Posté par michelconrad, 16 mars 2018 · 325 visite(s)

En décembre 1964, je suis élève d’un lycée, en classe de première. Le 19 décembre, André Malraux prononce un discours pour le transfert des cendres de Jean Moulin au Panthéon. Quelques jours plus tard, l’un de mes camarades de classe, voulant absolument que je prenne connaissance du discours de Malraux, que je n’avais pas lu, ni entendu, m’apporte un cahier d’écolier où il a recopié intégralement, à la main, pour moi seul, ce discours.
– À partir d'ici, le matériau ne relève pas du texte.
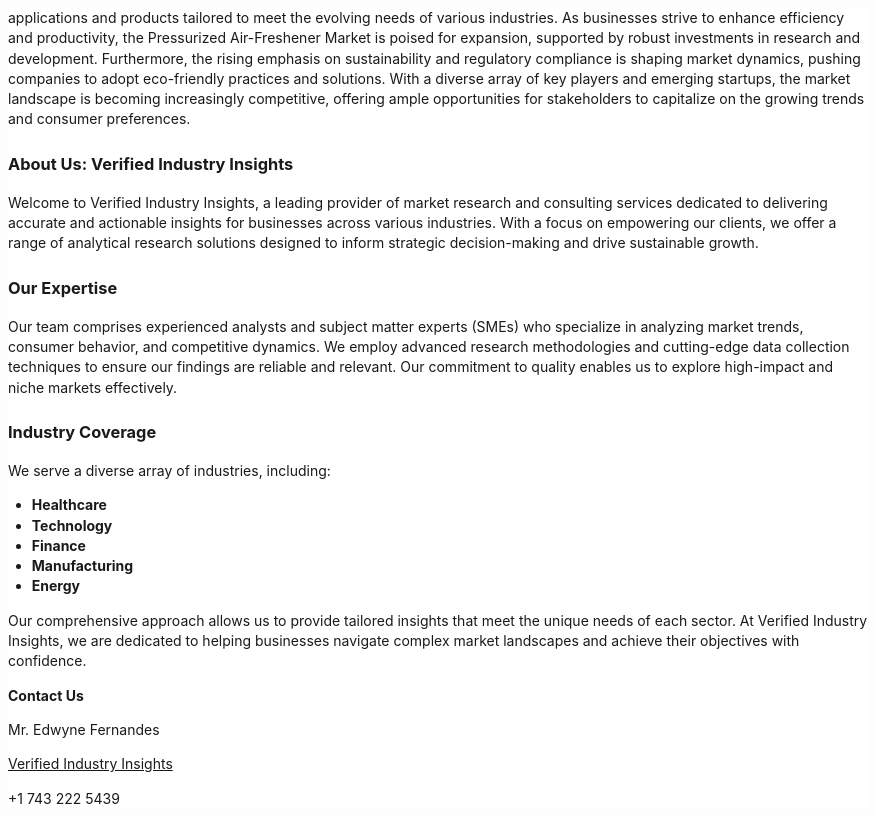 applications and products tailored to meet the evolving needs of various industries. As businesses strive to enhance efficiency and productivity, the Pressurized Air-Freshener Market is poised for expansion, supported by robust investments in research and development. Furthermore, the rising emphasis on sustainability and regulatory compliance is shaping market dynamics, pushing companies to adopt eco-friendly practices and solutions. With a diverse array of key players and emerging startups, the market landscape is becoming increasingly competitive, offering ample opportunities for stakeholders to capitalize on the growing trends and consumer preferences.</p><h3>About Us: Verified Industry Insights</h3><p>Welcome to Verified Industry Insights, a leading provider of market research and consulting services dedicated to delivering accurate and actionable insights for businesses across various industries. With a focus on empowering our clients, we offer a range of analytical research solutions designed to inform strategic decision-making and drive sustainable growth.</p><h3>Our Expertise</h3><p>Our team comprises experienced analysts and subject matter experts (SMEs) who specialize in analyzing market trends, consumer behavior, and competitive dynamics. We employ advanced research methodologies and cutting-edge data collection techniques to ensure our findings are reliable and relevant. Our commitment to quality enables us to explore high-impact and niche markets effectively.</p><h3>Industry Coverage</h3><p>We serve a diverse array of industries, including:</p><ul><li><strong>Healthcare</strong></li><li><strong>Technology</strong></li><li><strong>Finance</strong></li><li><strong>Manufacturing</strong></li><li><strong>Energy</strong></li></ul><p>Our comprehensive approach allows us to provide tailored insights that meet the unique needs of each sector. At Verified Industry Insights, we are dedicated to helping businesses navigate complex market landscapes and achieve their objectives with confidence.</p><p><strong>Contact Us</strong></p><p>Mr. Edwyne Fernandes</p><p><a href="https://www.verifiedindustryinsights.com/">Verified Industry Insights</a></p><p>+1 743 222 5439</p>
Encore aujourd’hui, je m’interroge sur le sens de ce geste insolite : s’agissait-il , dans son esprit, de me transmettre, dans l’urgence, une sorte de legs spirituel ?
 
Un demi-siècle plus tard, je relis le texte du discours, qui se hausse, en trois endroits, à la hauteur d’une création poétique, au  souffle même de l’épopée, au travers de  ces trois apostrophes grandioses : « Pauvre roi supplicié des ombres, regarde ton peuple d’ombres se lever dans la nuit de juin constellée de tortures »… « Comme Leclerc entra aux Invalides avec son cortège d’exaltation dans le soleil d’Afrique, entre ici, Jean Moulin avec ton terrible cortège ». «Entre ici » : on ne peut adresser un ordre à un mort : de cette transgression jaillit la poésie... «Aujourd'hui, jeunesse, puisses-tu penser à cet homme comme tu aurais approché tes mains de sa pauvre face informe du dernier jour, de ses lèvres qui n'avaient pas parlé. Ce jour-là, elle était le visage de la France ».
 
Ces figures de rhétorique montrent , s’il en était besoin, que, comme l’écrivit également Malraux, « l’art, c’est la seule chose qui résiste à la mort », la seule chose qui permette d’assurer la pérennité de ce que nous fûmes, « intus et in cute ».